►

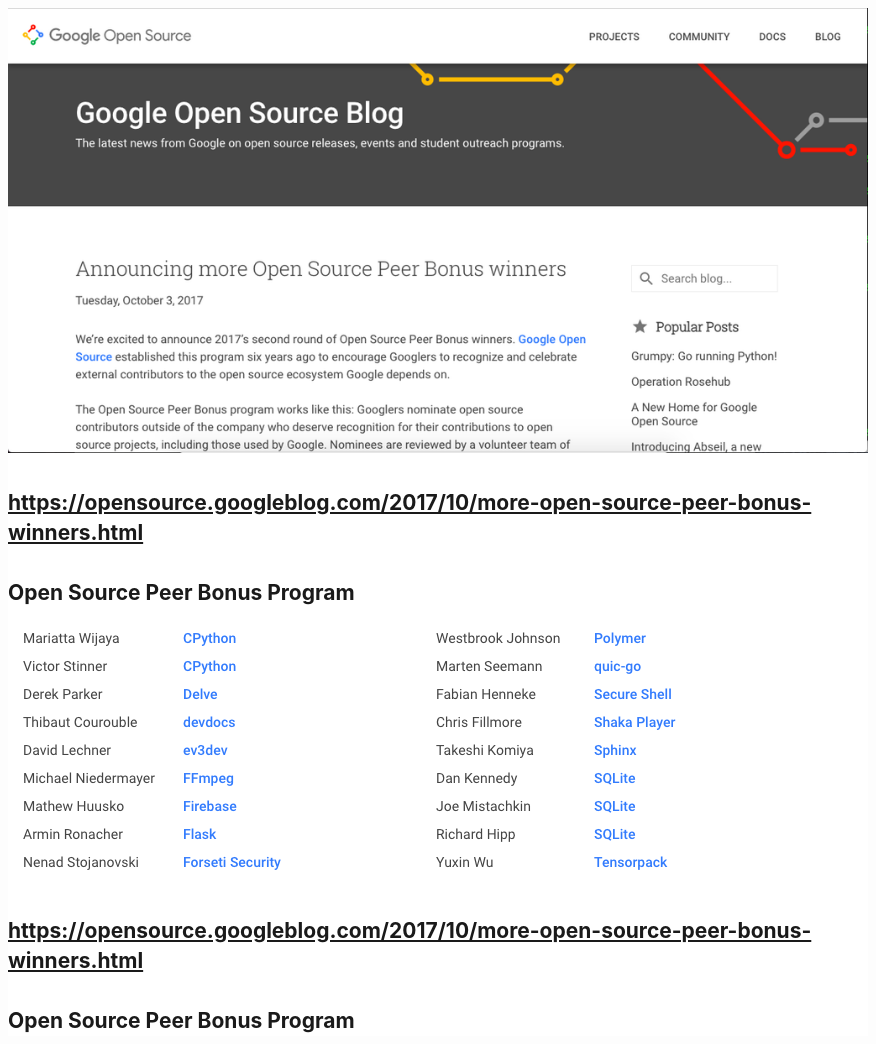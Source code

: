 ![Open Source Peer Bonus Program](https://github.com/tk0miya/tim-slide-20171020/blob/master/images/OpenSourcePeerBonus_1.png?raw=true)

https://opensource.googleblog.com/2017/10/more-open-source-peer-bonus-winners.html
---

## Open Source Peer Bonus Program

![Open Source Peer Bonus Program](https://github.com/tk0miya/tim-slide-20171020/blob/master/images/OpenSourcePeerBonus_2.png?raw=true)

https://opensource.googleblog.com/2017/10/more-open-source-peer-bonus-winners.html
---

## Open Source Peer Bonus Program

◄
►

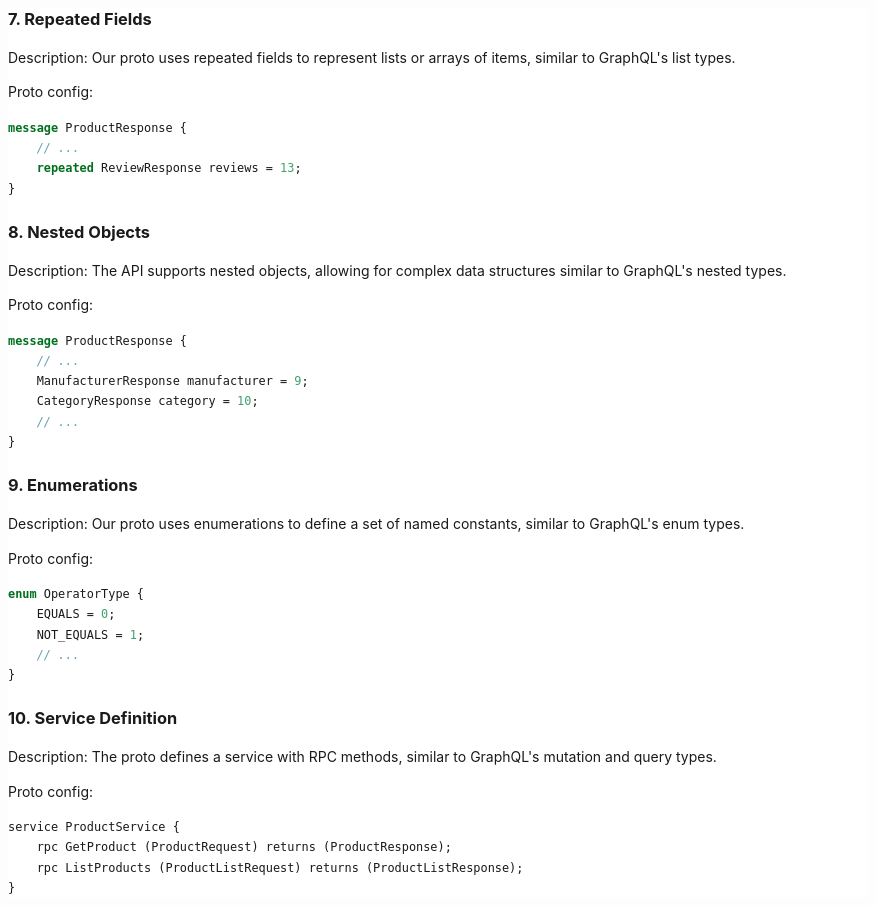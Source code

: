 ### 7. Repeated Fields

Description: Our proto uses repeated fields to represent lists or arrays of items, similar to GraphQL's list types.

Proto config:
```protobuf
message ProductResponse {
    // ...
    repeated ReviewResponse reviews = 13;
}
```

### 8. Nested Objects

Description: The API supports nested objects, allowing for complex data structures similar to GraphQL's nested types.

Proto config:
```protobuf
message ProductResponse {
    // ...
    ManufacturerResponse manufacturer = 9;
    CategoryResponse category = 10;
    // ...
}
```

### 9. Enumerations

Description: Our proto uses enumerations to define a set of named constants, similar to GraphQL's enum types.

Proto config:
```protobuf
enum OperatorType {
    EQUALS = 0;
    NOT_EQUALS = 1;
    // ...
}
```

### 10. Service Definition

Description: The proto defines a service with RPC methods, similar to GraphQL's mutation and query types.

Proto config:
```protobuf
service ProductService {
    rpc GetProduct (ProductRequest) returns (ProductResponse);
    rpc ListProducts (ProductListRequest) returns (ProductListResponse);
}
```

◄

Work task: Return each line of the records above in which the word "https" occurs.

Expected answer:
: ![Open Source Peer Bonus Program](https://github.com/tk0miya/tim-slide-20171020/blob/master/images/OpenSourcePeerBonus_1.png?raw=true)
https://opensource.googleblog.com/2017/10/more-open-source-peer-bonus-winners.html
![Open Source Peer Bonus Program](https://github.com/tk0miya/tim-slide-20171020/blob/master/images/OpenSourcePeerBonus_2.png?raw=true)
https://opensource.googleblog.com/2017/10/more-open-source-peer-bonus-winners.html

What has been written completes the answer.